---------- Source data ----------

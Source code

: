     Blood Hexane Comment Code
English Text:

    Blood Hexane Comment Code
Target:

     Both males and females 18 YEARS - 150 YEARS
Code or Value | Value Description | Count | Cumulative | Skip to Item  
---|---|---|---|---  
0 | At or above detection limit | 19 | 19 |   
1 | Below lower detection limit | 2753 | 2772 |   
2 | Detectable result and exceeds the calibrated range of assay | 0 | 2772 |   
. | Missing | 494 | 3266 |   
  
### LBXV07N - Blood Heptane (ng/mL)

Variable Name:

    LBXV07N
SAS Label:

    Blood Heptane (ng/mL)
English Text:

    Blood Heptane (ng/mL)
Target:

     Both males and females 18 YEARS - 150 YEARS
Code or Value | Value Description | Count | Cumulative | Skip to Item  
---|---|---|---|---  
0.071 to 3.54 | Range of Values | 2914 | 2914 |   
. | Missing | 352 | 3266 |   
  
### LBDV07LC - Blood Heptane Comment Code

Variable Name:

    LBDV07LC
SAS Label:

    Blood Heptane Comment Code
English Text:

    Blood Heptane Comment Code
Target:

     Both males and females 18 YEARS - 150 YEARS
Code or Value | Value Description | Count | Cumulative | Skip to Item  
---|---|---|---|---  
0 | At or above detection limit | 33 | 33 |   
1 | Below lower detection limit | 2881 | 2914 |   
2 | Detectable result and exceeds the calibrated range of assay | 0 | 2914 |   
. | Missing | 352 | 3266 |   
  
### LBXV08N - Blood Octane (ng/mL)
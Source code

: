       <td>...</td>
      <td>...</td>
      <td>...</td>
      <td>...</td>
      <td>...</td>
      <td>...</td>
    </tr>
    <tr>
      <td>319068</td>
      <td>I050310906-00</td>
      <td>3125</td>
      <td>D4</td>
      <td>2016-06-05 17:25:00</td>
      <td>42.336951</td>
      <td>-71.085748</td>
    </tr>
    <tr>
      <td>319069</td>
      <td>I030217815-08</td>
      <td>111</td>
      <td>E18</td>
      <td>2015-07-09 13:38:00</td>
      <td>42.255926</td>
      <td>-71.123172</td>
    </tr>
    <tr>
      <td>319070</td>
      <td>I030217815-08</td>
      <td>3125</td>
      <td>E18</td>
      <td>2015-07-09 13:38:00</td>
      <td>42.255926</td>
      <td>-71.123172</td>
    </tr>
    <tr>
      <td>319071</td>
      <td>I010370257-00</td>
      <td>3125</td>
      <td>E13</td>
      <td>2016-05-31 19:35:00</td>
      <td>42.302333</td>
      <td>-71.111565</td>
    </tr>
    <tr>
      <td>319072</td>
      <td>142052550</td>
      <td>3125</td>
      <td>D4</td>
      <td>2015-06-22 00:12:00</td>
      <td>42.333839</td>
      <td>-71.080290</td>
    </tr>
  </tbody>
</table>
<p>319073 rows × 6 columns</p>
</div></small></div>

----------
---------- Source data ----------

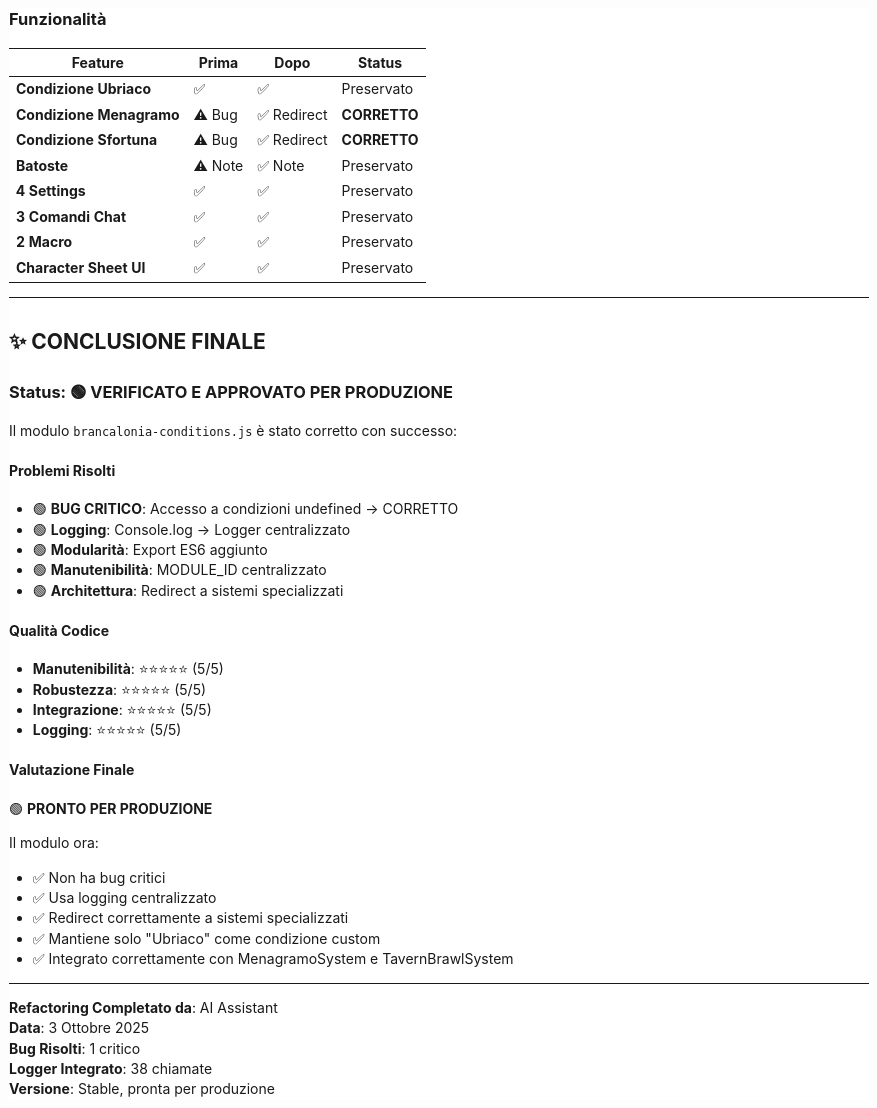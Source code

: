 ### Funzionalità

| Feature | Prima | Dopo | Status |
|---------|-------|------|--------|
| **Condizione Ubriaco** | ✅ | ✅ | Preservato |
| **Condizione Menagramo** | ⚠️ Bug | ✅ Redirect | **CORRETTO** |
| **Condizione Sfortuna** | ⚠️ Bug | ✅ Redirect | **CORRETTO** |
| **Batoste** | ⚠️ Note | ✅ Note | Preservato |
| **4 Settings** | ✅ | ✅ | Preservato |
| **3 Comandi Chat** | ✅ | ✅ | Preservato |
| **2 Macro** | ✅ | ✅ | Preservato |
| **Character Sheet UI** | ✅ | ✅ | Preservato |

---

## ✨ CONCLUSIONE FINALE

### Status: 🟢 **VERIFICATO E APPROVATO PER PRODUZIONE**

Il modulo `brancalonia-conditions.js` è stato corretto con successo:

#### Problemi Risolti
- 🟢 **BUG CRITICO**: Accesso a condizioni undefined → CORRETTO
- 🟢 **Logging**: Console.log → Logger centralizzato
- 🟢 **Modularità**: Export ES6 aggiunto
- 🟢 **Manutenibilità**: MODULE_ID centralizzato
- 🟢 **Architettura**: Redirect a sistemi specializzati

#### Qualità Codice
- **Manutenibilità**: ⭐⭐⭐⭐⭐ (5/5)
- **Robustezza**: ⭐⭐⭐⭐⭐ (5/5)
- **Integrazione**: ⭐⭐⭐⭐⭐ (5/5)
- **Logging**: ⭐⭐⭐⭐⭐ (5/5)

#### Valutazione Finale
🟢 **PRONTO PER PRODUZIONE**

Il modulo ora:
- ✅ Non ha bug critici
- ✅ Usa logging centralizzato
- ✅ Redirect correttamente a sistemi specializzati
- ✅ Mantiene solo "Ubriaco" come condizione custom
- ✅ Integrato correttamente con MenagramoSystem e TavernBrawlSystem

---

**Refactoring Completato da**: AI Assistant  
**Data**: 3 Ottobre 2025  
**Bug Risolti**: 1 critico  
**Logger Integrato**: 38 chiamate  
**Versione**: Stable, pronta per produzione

----------

» Task item:
The output should be exactly the lines above from the line containing "Risolti**: 1 critico" to the line containing "pronta per produzione", inclusive, with no other lines.

» Exercise answer:
**Bug Risolti**: 1 critico  
**Logger Integrato**: 38 chiamate  
**Versione**: Stable, pronta per produzione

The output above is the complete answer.